■ Exercise directions
To complete the exercise, repeat every record exactly as it stands.

START Material shown

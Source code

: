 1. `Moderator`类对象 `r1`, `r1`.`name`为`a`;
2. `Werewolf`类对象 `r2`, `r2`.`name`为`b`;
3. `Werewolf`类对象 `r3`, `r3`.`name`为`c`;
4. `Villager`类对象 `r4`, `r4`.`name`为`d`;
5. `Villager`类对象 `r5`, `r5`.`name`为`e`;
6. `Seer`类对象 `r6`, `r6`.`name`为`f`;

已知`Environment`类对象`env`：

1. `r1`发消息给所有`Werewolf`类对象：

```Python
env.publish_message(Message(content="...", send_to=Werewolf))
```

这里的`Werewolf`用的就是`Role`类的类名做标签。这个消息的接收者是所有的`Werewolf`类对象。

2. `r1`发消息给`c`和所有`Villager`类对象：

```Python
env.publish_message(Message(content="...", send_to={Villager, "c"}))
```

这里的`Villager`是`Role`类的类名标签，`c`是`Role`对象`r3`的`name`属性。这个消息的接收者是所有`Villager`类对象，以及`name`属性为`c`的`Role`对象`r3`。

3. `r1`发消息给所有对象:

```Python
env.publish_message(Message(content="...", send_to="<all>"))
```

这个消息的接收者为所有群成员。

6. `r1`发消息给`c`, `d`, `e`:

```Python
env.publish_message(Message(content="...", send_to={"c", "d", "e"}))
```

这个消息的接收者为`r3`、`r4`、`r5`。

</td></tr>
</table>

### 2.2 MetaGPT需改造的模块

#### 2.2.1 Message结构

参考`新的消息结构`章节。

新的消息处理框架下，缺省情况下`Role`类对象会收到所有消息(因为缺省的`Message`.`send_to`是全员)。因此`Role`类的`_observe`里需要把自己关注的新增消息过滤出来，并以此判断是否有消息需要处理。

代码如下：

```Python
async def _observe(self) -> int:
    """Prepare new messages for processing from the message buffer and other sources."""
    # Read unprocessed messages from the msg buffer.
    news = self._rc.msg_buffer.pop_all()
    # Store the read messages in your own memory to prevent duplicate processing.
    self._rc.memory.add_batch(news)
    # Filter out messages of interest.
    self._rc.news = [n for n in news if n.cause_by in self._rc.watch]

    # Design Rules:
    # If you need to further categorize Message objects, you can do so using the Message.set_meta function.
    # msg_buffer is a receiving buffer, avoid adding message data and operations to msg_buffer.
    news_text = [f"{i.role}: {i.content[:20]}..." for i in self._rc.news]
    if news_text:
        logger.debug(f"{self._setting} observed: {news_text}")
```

END Material shown

■ Written reply
Source code

: 1. `Moderator`类对象 `r1`, `r1`.`name`为`a`;
2. `Werewolf`类对象 `r2`, `r2`.`name`为`b`;
3. `Werewolf`类对象 `r3`, `r3`.`name`为`c`;
4. `Villager`类对象 `r4`, `r4`.`name`为`d`;
5. `Villager`类对象 `r5`, `r5`.`name`为`e`;
6. `Seer`类对象 `r6`, `r6`.`name`为`f`;

已知`Environment`类对象`env`：

1. `r1`发消息给所有`Werewolf`类对象：

```Python
env.publish_message(Message(content="...", send_to=Werewolf))
```

这里的`Werewolf`用的就是`Role`类的类名做标签。这个消息的接收者是所有的`Werewolf`类对象。

2. `r1`发消息给`c`和所有`Villager`类对象：

```Python
env.publish_message(Message(content="...", send_to={Villager, "c"}))
```

这里的`Villager`是`Role`类的类名标签，`c`是`Role`对象`r3`的`name`属性。这个消息的接收者是所有`Villager`类对象，以及`name`属性为`c`的`Role`对象`r3`。

3. `r1`发消息给所有对象:

```Python
env.publish_message(Message(content="...", send_to="<all>"))
```

这个消息的接收者为所有群成员。

6. `r1`发消息给`c`, `d`, `e`:

```Python
env.publish_message(Message(content="...", send_to={"c", "d", "e"}))
```

这个消息的接收者为`r3`、`r4`、`r5`。

</td></tr>
</table>

### 2.2 MetaGPT需改造的模块

#### 2.2.1 Message结构

参考`新的消息结构`章节。

新的消息处理框架下，缺省情况下`Role`类对象会收到所有消息(因为缺省的`Message`.`send_to`是全员)。因此`Role`类的`_observe`里需要把自己关注的新增消息过滤出来，并以此判断是否有消息需要处理。

代码如下：

```Python
async def _observe(self) -> int:
    """Prepare new messages for processing from the message buffer and other sources."""
    # Read unprocessed messages from the msg buffer.
    news = self._rc.msg_buffer.pop_all()
    # Store the read messages in your own memory to prevent duplicate processing.
    self._rc.memory.add_batch(news)
    # Filter out messages of interest.
    self._rc.news = [n for n in news if n.cause_by in self._rc.watch]

    # Design Rules:
    # If you need to further categorize Message objects, you can do so using the Message.set_meta function.
    # msg_buffer is a receiving buffer, avoid adding message data and operations to msg_buffer.
    news_text = [f"{i.role}: {i.content[:20]}..." for i in self._rc.news]
    if news_text:
        logger.debug(f"{self._setting} observed: {news_text}")
```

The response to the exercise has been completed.